- Requirement -
Return exactly those lines of the material that fall between the line with "루트의 최신 백업 사용" and the final line, both included.

Top of Input records

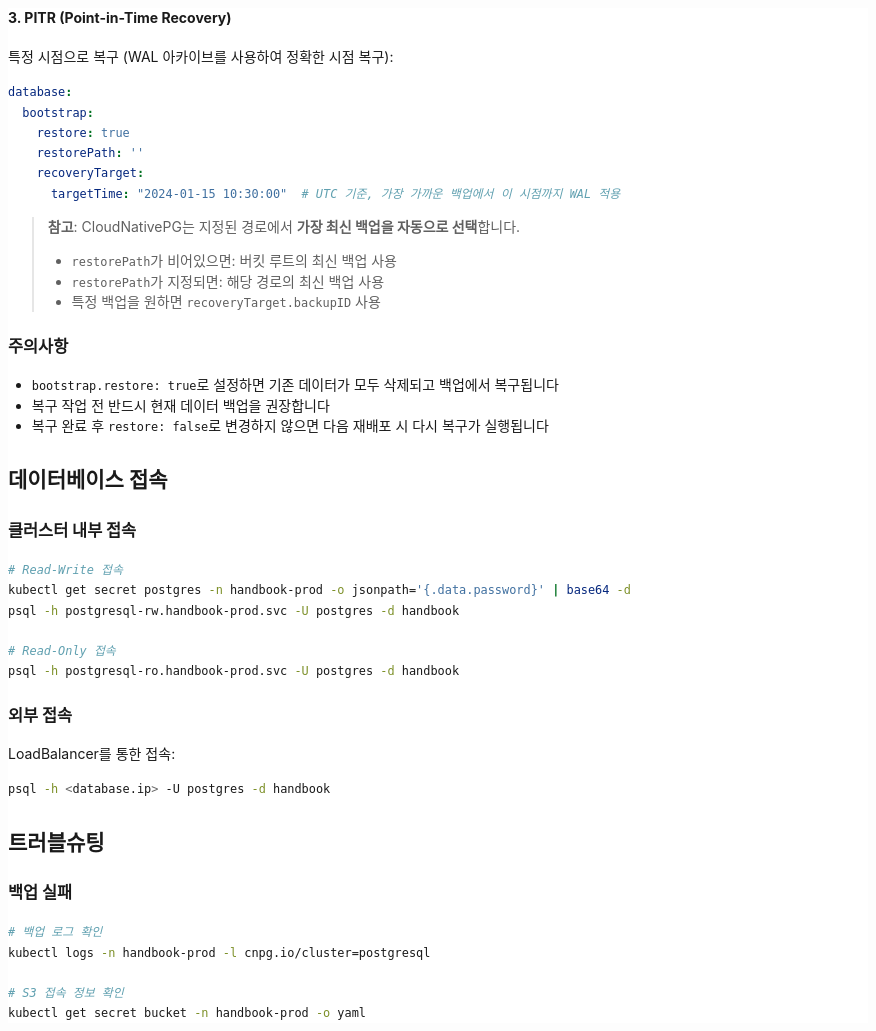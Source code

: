 #### 3. PITR (Point-in-Time Recovery)

특정 시점으로 복구 (WAL 아카이브를 사용하여 정확한 시점 복구):

```yaml
database:
  bootstrap:
    restore: true
    restorePath: ''
    recoveryTarget:
      targetTime: "2024-01-15 10:30:00"  # UTC 기준, 가장 가까운 백업에서 이 시점까지 WAL 적용
```

> **참고**: CloudNativePG는 지정된 경로에서 **가장 최신 백업을 자동으로 선택**합니다.
> - `restorePath`가 비어있으면: 버킷 루트의 최신 백업 사용
> - `restorePath`가 지정되면: 해당 경로의 최신 백업 사용
> - 특정 백업을 원하면 `recoveryTarget.backupID` 사용

### 주의사항

- `bootstrap.restore: true`로 설정하면 기존 데이터가 모두 삭제되고 백업에서 복구됩니다
- 복구 작업 전 반드시 현재 데이터 백업을 권장합니다
- 복구 완료 후 `restore: false`로 변경하지 않으면 다음 재배포 시 다시 복구가 실행됩니다

## 데이터베이스 접속

### 클러스터 내부 접속

```bash
# Read-Write 접속
kubectl get secret postgres -n handbook-prod -o jsonpath='{.data.password}' | base64 -d
psql -h postgresql-rw.handbook-prod.svc -U postgres -d handbook

# Read-Only 접속
psql -h postgresql-ro.handbook-prod.svc -U postgres -d handbook
```

### 외부 접속

LoadBalancer를 통한 접속:

```bash
psql -h <database.ip> -U postgres -d handbook
```

## 트러블슈팅

### 백업 실패

```bash
# 백업 로그 확인
kubectl logs -n handbook-prod -l cnpg.io/cluster=postgresql

# S3 접속 정보 확인
kubectl get secret bucket -n handbook-prod -o yaml
```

Bottom of Input records

- Worked solution -
> - `restorePath`가 비어있으면: 버킷 루트의 최신 백업 사용
> - `restorePath`가 지정되면: 해당 경로의 최신 백업 사용
> - 특정 백업을 원하면 `recoveryTarget.backupID` 사용

### 주의사항

- `bootstrap.restore: true`로 설정하면 기존 데이터가 모두 삭제되고 백업에서 복구됩니다
- 복구 작업 전 반드시 현재 데이터 백업을 권장합니다
- 복구 완료 후 `restore: false`로 변경하지 않으면 다음 재배포 시 다시 복구가 실행됩니다

## 데이터베이스 접속

### 클러스터 내부 접속

```bash
# Read-Write 접속
kubectl get secret postgres -n handbook-prod -o jsonpath='{.data.password}' | base64 -d
psql -h postgresql-rw.handbook-prod.svc -U postgres -d handbook

# Read-Only 접속
psql -h postgresql-ro.handbook-prod.svc -U postgres -d handbook
```

### 외부 접속

LoadBalancer를 통한 접속:

```bash
psql -h <database.ip> -U postgres -d handbook
```

## 트러블슈팅

### 백업 실패

```bash
# 백업 로그 확인
kubectl logs -n handbook-prod -l cnpg.io/cluster=postgresql

# S3 접속 정보 확인
kubectl get secret bucket -n handbook-prod -o yaml
```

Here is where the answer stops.